Security Misconfiguration
Challenges covered in this chapter
Challenge
Difficulty
Provoke an error that is not very gracefully handled.
⭐
Access a salesman's forgotten backup file.
⭐⭐⭐
Reset Morty's password via the Forgot Password mechanism with his obfuscated answer to his security question.
⭐⭐⭐⭐⭐
Log in with the support team's original user credentials without applying SQL Injection or any other bypass.
⭐⭐⭐⭐⭐⭐
Provoke an error that is not very gracefully handled
The OWASP Juice Shop is quite forgiving when it comes to bad input, broken requests or other failure situations. It is just not very sophisticated at handling errors properly. You can harvest a lot of interesting information from error messages that contain too much information. Sometimes you will even see error messages that should not be visible at all.
Applications can unintentionally leak information about their configuration, internal workings, or violate privacy through a variety of application problems. Applications can also leak internal state via how long they take to process certain operations or via different responses to differing inputs, such as displaying the same error text with different error numbers. Web applications will often leak information about their internal state through detailed or debug error messages. Often, this information can be leveraged to launch or even automate more powerful attacks.
Hints
This challenge actually triggers from various possible error
conditions.
You can try to submit bad input to forms to provoke an improper error
handling
Tampering with URL paths or parameters might also trigger an
unforeseen error
If you see the success notification for this challenge but no error message on screen, the error was probably logged on the JavaScript console of the browser. You were supposed to have it open all the time anyway, remember?

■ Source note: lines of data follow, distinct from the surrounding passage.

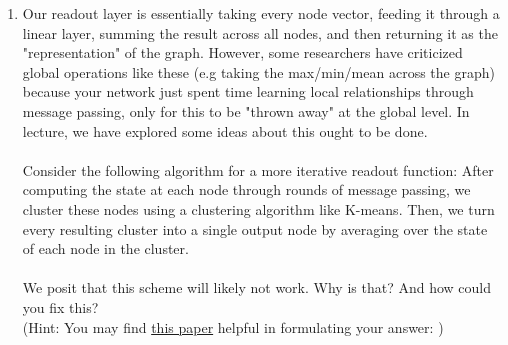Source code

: \documentclass{article}
\begin{document}
\begin{enumerate}
\item Our readout layer is essentially taking every node vector, feeding it through a linear layer, summing the result across all nodes, and then returning it as the "representation" of the graph. However, some researchers have criticized global operations like these (e.g taking the max/min/mean across the graph) because your network just spent time learning local relationships through message passing, only for this to be "thrown away" at the global level. In lecture, we have explored some ideas about this ought to be done. \\\\
Consider the following algorithm for a more iterative readout function: After computing the state at each node through rounds of message passing, we cluster these nodes using a clustering algorithm like K-means. Then, we turn every resulting cluster into a single output node by averaging over the state of each node in the cluster. \\\\
We posit that this scheme will likely not work. Why is that? And how could you fix this?\\
(Hint: You may find \href{https://arxiv.org/pdf/1806.08804.pdf}{this paper} helpful in formulating your answer: )


\end{enumerate}
\end{document}
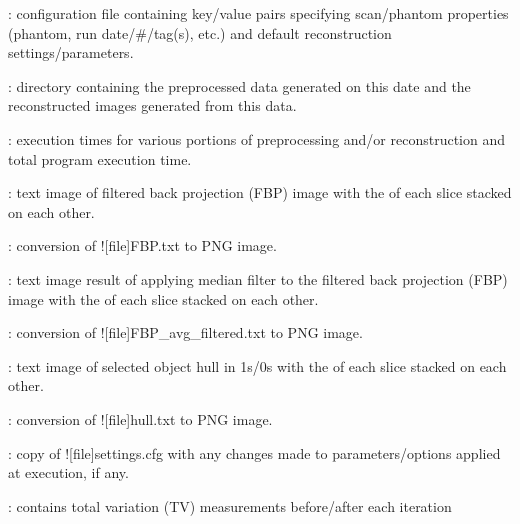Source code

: \begin{tcbenvironment}
\begin{tcbparagraph}
\begin{ThinEnum}
\begin{ThinEnum}
\begin{ThinEnum}
\begin{ThinEnum}
\begin{ThinEnum}
\begin{ThinEnum}
\begin{ThinEnum}
                               \begin{ThinEnum}
                                    \item {} : configuration file containing key/value pairs specifying scan/phantom properties
                                    (phantom, run date/\#/tag(s), etc.) and default reconstruction settings/parameters.
                    				\item {} : directory containing the preprocessed data generated on this date and the reconstructed images generated from this data.
                                    \begin{ThinEnum}
                                        	\item {} : execution times for various portions of preprocessing and/or reconstruction and total program execution time.
                                        	\item {} : text image of filtered back projection (FBP) image with the \xyplane* of each slice stacked on each other.
                                        	\item {} : conversion of \docentry![file]{FBP.txt} to PNG image.
                                        	\item {} : text image result of applying median filter to the filtered back projection (FBP) image with the \xyplane* of each slice stacked on each other.
                                        	\item {} : conversion of \docentry![file]{FBP\_avg\_filtered.txt} to PNG image.
                                        	\item {} : text image of selected object hull in 1s/0s with the \xyplane* of each slice stacked on each other.
                                        	\item {} : conversion of \docentry![file]{hull.txt} to PNG image.
                                        	\item {} : copy of \docentry![file]{settings.cfg} with any changes made to parameters/options applied at execution, if any.
                                        	\item {} : contains total variation (TV) measurements before/after each iteration

\end{ThinEnum}
\end{ThinEnum}
\end{ThinEnum}
\end{ThinEnum}
\end{ThinEnum}
\end{ThinEnum}
\end{ThinEnum}
\end{ThinEnum}
\end{ThinEnum}
\end{tcbparagraph}
\end{tcbenvironment}
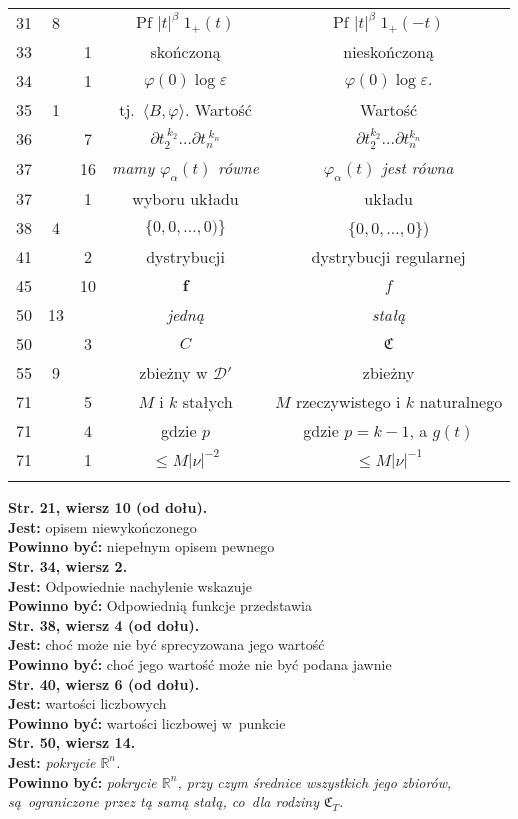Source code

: \documentclass[a4paper,11pt]{article}
\newcommand{\ld}{\ldots}
\newcommand{\mr}{\mathrm}
\newcommand{\mb}{\mathbb}
\newcommand{\mc}{\mathcal}
\newcommand{\mf}{\mathfrak}
\newcommand{\bsym}{\boldsymbol}
\newcommand{\al}{\alpha}
\newcommand{\be}{\beta}
\newcommand{\veps}{\varepsilon}
\newcommand{\vp}{\varphi}
\newcommand{\R}{\mb{R}}
\newcommand{\D}{\mc{D}}
\newcommand{\Rn}{\R^{ n }}
\newcommand{\pr}{\partial}
\newcommand{\lket}{\langle}
\newcommand{\rket}{\rangle}
\newcommand{\tb}{\textbf}
\newcommand{\noi}{\noindent}
\newcommand{\StrWg}[2]{\tb{Str. #1, wiersz #2.}}
\newcommand{\StrWd}[2]{\tb{Str. #1, wiersz #2 (od dołu).}}
\newcommand{\Jest}{\tb{Jest: }}
\newcommand{\Pow}{\tb{Powinno być: }}
\newcommand{\Pf}{\mr{Pf}\,}
\begin{document}
\begin{center}
\begin{tabular}{|c|c|c|c|c|}
    31 & 8 & & $\Pf \, | t |^{ \be } \; 1_{ + }( t )$
           & $\Pf \, | t |^{ \be } \; 1_{ + }( -t )$ \\
    33 & & 1 & skończoną & nieskończoną \\
    34 & & 1 & $\vp( 0 ) \log\veps$ & $\vp( 0 ) \log\veps.$ \\
    35 & 1 & & tj.~$\lket B, \vp \rket$. Wartość & Wartość \\
    36 & & 7 & $\pr t_{ 2 }^{ \: k_{ 2 } } \ld \pr t_{ n }^{ \: k_{ n } }$
           & $\pr t_{ 2 }^{ k_{ 2 } } \ld \pr t_{ n }^{ k_{ n } }$ \\
    37 & & 16 & \emph{mamy $\vp_{ \al }( t )$ równe}
           & \emph{$\vp_{ \al }( t )$ jest równa} \\
    37 & & 1 & wyboru układu & układu \\
    38 & 4 & & $\{ 0, 0, \ld, 0 ) \}$ & $\{ 0, 0, \ld, 0 \}$) \\
    41 & & 2 & dystrybucji & dystrybucji regularnej \\
    45 & & 10 & $\bsym{f}$ & $f$ \\
    50 & 13 & & \emph{jedną} & \emph{stałą} \\
    50 & & 3 & $C$ & $\mf{C}$ \\
    55 & 9 & & zbieżny w $\D'$ & zbieżny \\
    71 & & 5 & $M$ i $k$ stałych & $M$ rzeczywistego i $k$ naturalnego \\
    71 & & 4 & gdzie $p$ & gdzie $p = k - 1$, a $g( t )$\\
    71 & & 1 & $\leq M | \nu |^{ -2 }$ & $\leq M | \nu |^{ -1 }$\\
    & & & & \\ \hline
  \end{tabular}
\end{center}
\noi
\StrWd{21}{10} \\
\Jest opisem niewykończonego \\
\Pow niepełnym opisem pewnego \\
\StrWg{34}{2} \\
\Jest Odpowiednie nachylenie wskazuje \\
\Pow Odpowiednią funkcje przedstawia \\
\StrWd{38}{4} \\
\Jest choć może nie być sprecyzowana jego wartość \\
\Pow choć jego wartość może nie być podana jawnie \\
\StrWd{40}{6} \\
\Jest wartości liczbowych \\
\Pow wartości liczbowej w~punkcie \\
\StrWg{50}{14} \\
\Jest \emph{pokrycie $\Rn$.} \\
\Pow \emph{pokrycie $\Rn$, przy czym średnice wszystkich jego zbiorów,
  są~ograniczone przez tą samą stałą, co~dla rodziny $\mf{C}_{ T }$.} \\









 {}
\end{document}
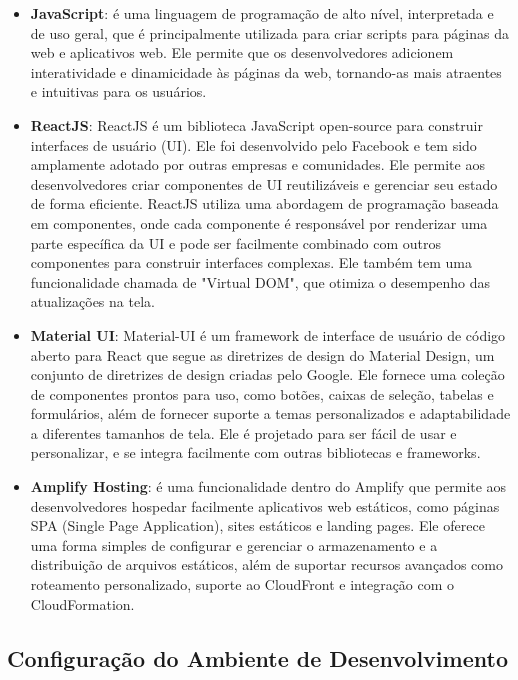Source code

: \begin{itemize} \label{itemize:cliente_production}
    \item \textbf{JavaScript}: é uma linguagem de programação de alto nível, interpretada e de uso geral, que é principalmente utilizada para criar scripts para páginas da web e aplicativos web. Ele permite que os desenvolvedores adicionem interatividade e dinamicidade às páginas da web, tornando-as mais atraentes e intuitivas para os usuários.
    \item \textbf{ReactJS}: ReactJS é um biblioteca JavaScript open-source para construir interfaces de usuário (UI). Ele foi desenvolvido pelo Facebook e tem sido amplamente adotado por outras empresas e comunidades. Ele permite aos desenvolvedores criar componentes de UI reutilizáveis e gerenciar seu estado de forma eficiente. ReactJS utiliza uma abordagem de programação baseada em componentes, onde cada componente é responsável por renderizar uma parte específica da UI e pode ser facilmente combinado com outros componentes para construir interfaces complexas. Ele também tem uma funcionalidade chamada de "Virtual DOM", que otimiza o desempenho das atualizações na tela.
    \item \textbf{Material UI}: Material-UI é um framework de interface de usuário de código aberto para React que segue as diretrizes de design do Material Design, um conjunto de diretrizes de design criadas pelo Google. Ele fornece uma coleção de componentes prontos para uso, como botões, caixas de seleção, tabelas e formulários, além de fornecer suporte a temas personalizados e adaptabilidade a diferentes tamanhos de tela. Ele é projetado para ser fácil de usar e personalizar, e se integra facilmente com outras bibliotecas e frameworks.
    \item \textbf{Amplify Hosting}: é uma funcionalidade dentro do Amplify que permite aos desenvolvedores hospedar facilmente aplicativos web estáticos, como páginas SPA (Single Page Application), sites estáticos e landing pages. Ele oferece uma forma simples de configurar e gerenciar o armazenamento e a distribuição de arquivos estáticos, além de suportar recursos avançados como roteamento personalizado, suporte ao CloudFront e integração com o CloudFormation.
\end{itemize}

\subsection{Configuração do Ambiente de Desenvolvimento}

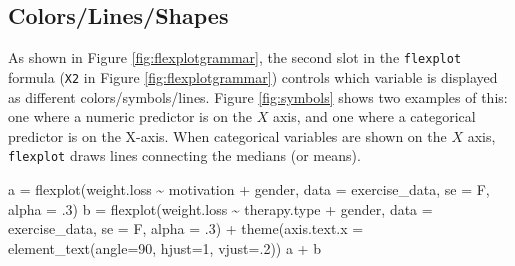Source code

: \documentclass[
  english,
  man]{apa6}
\newenvironment{Shaded}{\begin{snugshade}}{\end{snugshade}}
\newcommand{\AttributeTok}[1]{\textcolor[rgb]{0.77,0.63,0.00}{#1}}
\newcommand{\DecValTok}[1]{\textcolor[rgb]{0.00,0.00,0.81}{#1}}
\newcommand{\FunctionTok}[1]{\textcolor[rgb]{0.00,0.00,0.00}{#1}}
\newcommand{\NormalTok}[1]{#1}
\newcommand{\OtherTok}[1]{\textcolor[rgb]{0.56,0.35,0.01}{#1}}
\newcommand{\SpecialCharTok}[1]{\textcolor[rgb]{0.00,0.00,0.00}{#1}}
\begin{document}
\normalsize

\hypertarget{colorslinesshapes}{%
\subsection{Colors/Lines/Shapes}\label{colorslinesshapes}}

As shown in Figure \ref{fig:flexplotgrammar}, the second slot in the \texttt{flexplot} formula (\texttt{X2} in Figure \ref{fig:flexplotgrammar}) controls which variable is displayed as different colors/symbols/lines. Figure \ref{fig:symbols} shows two examples of this: one where a numeric predictor is on the \(X\) axis, and one where a categorical predictor is on the X-axis. When categorical variables are shown on the \(X\) axis, \texttt{flexplot} draws lines connecting the medians (or means).

\small

\begin{Shaded}
\begin{Highlighting}[]
\NormalTok{a }\OtherTok{=} \FunctionTok{flexplot}\NormalTok{(weight.loss }\SpecialCharTok{\textasciitilde{}}\NormalTok{ motivation }\SpecialCharTok{+}\NormalTok{ gender, }
    \AttributeTok{data =}\NormalTok{ exercise\_data, }\AttributeTok{se =}\NormalTok{ F, }\AttributeTok{alpha =}\NormalTok{ .}\DecValTok{3}\NormalTok{)}
\NormalTok{b }\OtherTok{=} \FunctionTok{flexplot}\NormalTok{(weight.loss }\SpecialCharTok{\textasciitilde{}}\NormalTok{ therapy.type }\SpecialCharTok{+}\NormalTok{ gender, }
    \AttributeTok{data =}\NormalTok{ exercise\_data, }\AttributeTok{se =}\NormalTok{ F, }\AttributeTok{alpha =}\NormalTok{ .}\DecValTok{3}\NormalTok{) }\SpecialCharTok{+}
    \FunctionTok{theme}\NormalTok{(}\AttributeTok{axis.text.x =} \FunctionTok{element\_text}\NormalTok{(}\AttributeTok{angle=}\DecValTok{90}\NormalTok{, }\AttributeTok{hjust=}\DecValTok{1}\NormalTok{, }\AttributeTok{vjust=}\NormalTok{.}\DecValTok{2}\NormalTok{))}
\NormalTok{a }\SpecialCharTok{+}\NormalTok{ b}
\end{Highlighting}
\end{Shaded}
\end{document}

Access a salesman's forgotten backup file
A sales person as accidentally uploaded a list of (by now outdated) coupon codes to the application. Downloading this file will not only solve the Access a salesman's forgotten backup file challenge but might also prove useful in another challenge later on.
Hints
Analyze and tamper with links in the application that deliver a file
directly.
The file is not directly accessible because a security mechanism
prevents access to it.
You need to trick the security mechanism into thinking that the file
has a valid file type.
For this challenge there are two approaches to succeed with one
being based on Security Misconfiguration and the other on a
Roll Your Own Security-problem.
Reset Morty's password via the Forgot Password mechanism
This password reset challenge is different from those from the Broken Authentication category as it is next to impossible to solve without using a brute force approach.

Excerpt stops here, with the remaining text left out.